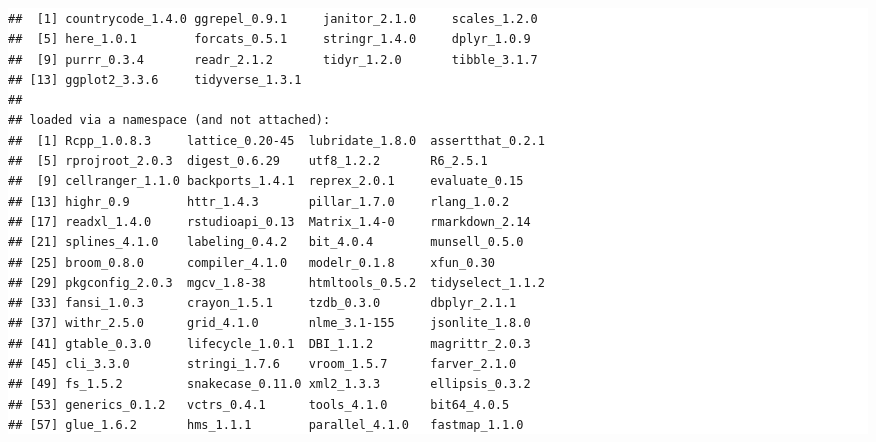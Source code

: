     ##  [1] countrycode_1.4.0 ggrepel_0.9.1     janitor_2.1.0     scales_1.2.0     
    ##  [5] here_1.0.1        forcats_0.5.1     stringr_1.4.0     dplyr_1.0.9      
    ##  [9] purrr_0.3.4       readr_2.1.2       tidyr_1.2.0       tibble_3.1.7     
    ## [13] ggplot2_3.3.6     tidyverse_1.3.1  
    ## 
    ## loaded via a namespace (and not attached):
    ##  [1] Rcpp_1.0.8.3     lattice_0.20-45  lubridate_1.8.0  assertthat_0.2.1
    ##  [5] rprojroot_2.0.3  digest_0.6.29    utf8_1.2.2       R6_2.5.1        
    ##  [9] cellranger_1.1.0 backports_1.4.1  reprex_2.0.1     evaluate_0.15   
    ## [13] highr_0.9        httr_1.4.3       pillar_1.7.0     rlang_1.0.2     
    ## [17] readxl_1.4.0     rstudioapi_0.13  Matrix_1.4-0     rmarkdown_2.14  
    ## [21] splines_4.1.0    labeling_0.4.2   bit_4.0.4        munsell_0.5.0   
    ## [25] broom_0.8.0      compiler_4.1.0   modelr_0.1.8     xfun_0.30       
    ## [29] pkgconfig_2.0.3  mgcv_1.8-38      htmltools_0.5.2  tidyselect_1.1.2
    ## [33] fansi_1.0.3      crayon_1.5.1     tzdb_0.3.0       dbplyr_2.1.1    
    ## [37] withr_2.5.0      grid_4.1.0       nlme_3.1-155     jsonlite_1.8.0  
    ## [41] gtable_0.3.0     lifecycle_1.0.1  DBI_1.1.2        magrittr_2.0.3  
    ## [45] cli_3.3.0        stringi_1.7.6    vroom_1.5.7      farver_2.1.0    
    ## [49] fs_1.5.2         snakecase_0.11.0 xml2_1.3.3       ellipsis_0.3.2  
    ## [53] generics_0.1.2   vctrs_0.4.1      tools_4.1.0      bit64_4.0.5     
    ## [57] glue_1.6.2       hms_1.1.1        parallel_4.1.0   fastmap_1.1.0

■ ■ ■ ■ ■

• TASK REQUIREMENTS
Transcribe every line of the records exactly. Pictures do not belong in the copy.

• RESULT OF THIS TASK
Source code

:     ##  [1] countrycode_1.4.0 ggrepel_0.9.1     janitor_2.1.0     scales_1.2.0     
    ##  [5] here_1.0.1        forcats_0.5.1     stringr_1.4.0     dplyr_1.0.9      
    ##  [9] purrr_0.3.4       readr_2.1.2       tidyr_1.2.0       tibble_3.1.7     
    ## [13] ggplot2_3.3.6     tidyverse_1.3.1  
    ## 
    ## loaded via a namespace (and not attached):
    ##  [1] Rcpp_1.0.8.3     lattice_0.20-45  lubridate_1.8.0  assertthat_0.2.1
    ##  [5] rprojroot_2.0.3  digest_0.6.29    utf8_1.2.2       R6_2.5.1        
    ##  [9] cellranger_1.1.0 backports_1.4.1  reprex_2.0.1     evaluate_0.15   
    ## [13] highr_0.9        httr_1.4.3       pillar_1.7.0     rlang_1.0.2     
    ## [17] readxl_1.4.0     rstudioapi_0.13  Matrix_1.4-0     rmarkdown_2.14  
    ## [21] splines_4.1.0    labeling_0.4.2   bit_4.0.4        munsell_0.5.0   
    ## [25] broom_0.8.0      compiler_4.1.0   modelr_0.1.8     xfun_0.30       
    ## [29] pkgconfig_2.0.3  mgcv_1.8-38      htmltools_0.5.2  tidyselect_1.1.2
    ## [33] fansi_1.0.3      crayon_1.5.1     tzdb_0.3.0       dbplyr_2.1.1    
    ## [37] withr_2.5.0      grid_4.1.0       nlme_3.1-155     jsonlite_1.8.0  
    ## [41] gtable_0.3.0     lifecycle_1.0.1  DBI_1.1.2        magrittr_2.0.3  
    ## [45] cli_3.3.0        stringi_1.7.6    vroom_1.5.7      farver_2.1.0    
    ## [49] fs_1.5.2         snakecase_0.11.0 xml2_1.3.3       ellipsis_0.3.2  
    ## [53] generics_0.1.2   vctrs_0.4.1      tools_4.1.0      bit64_4.0.5     
    ## [57] glue_1.6.2       hms_1.1.1        parallel_4.1.0   fastmap_1.1.0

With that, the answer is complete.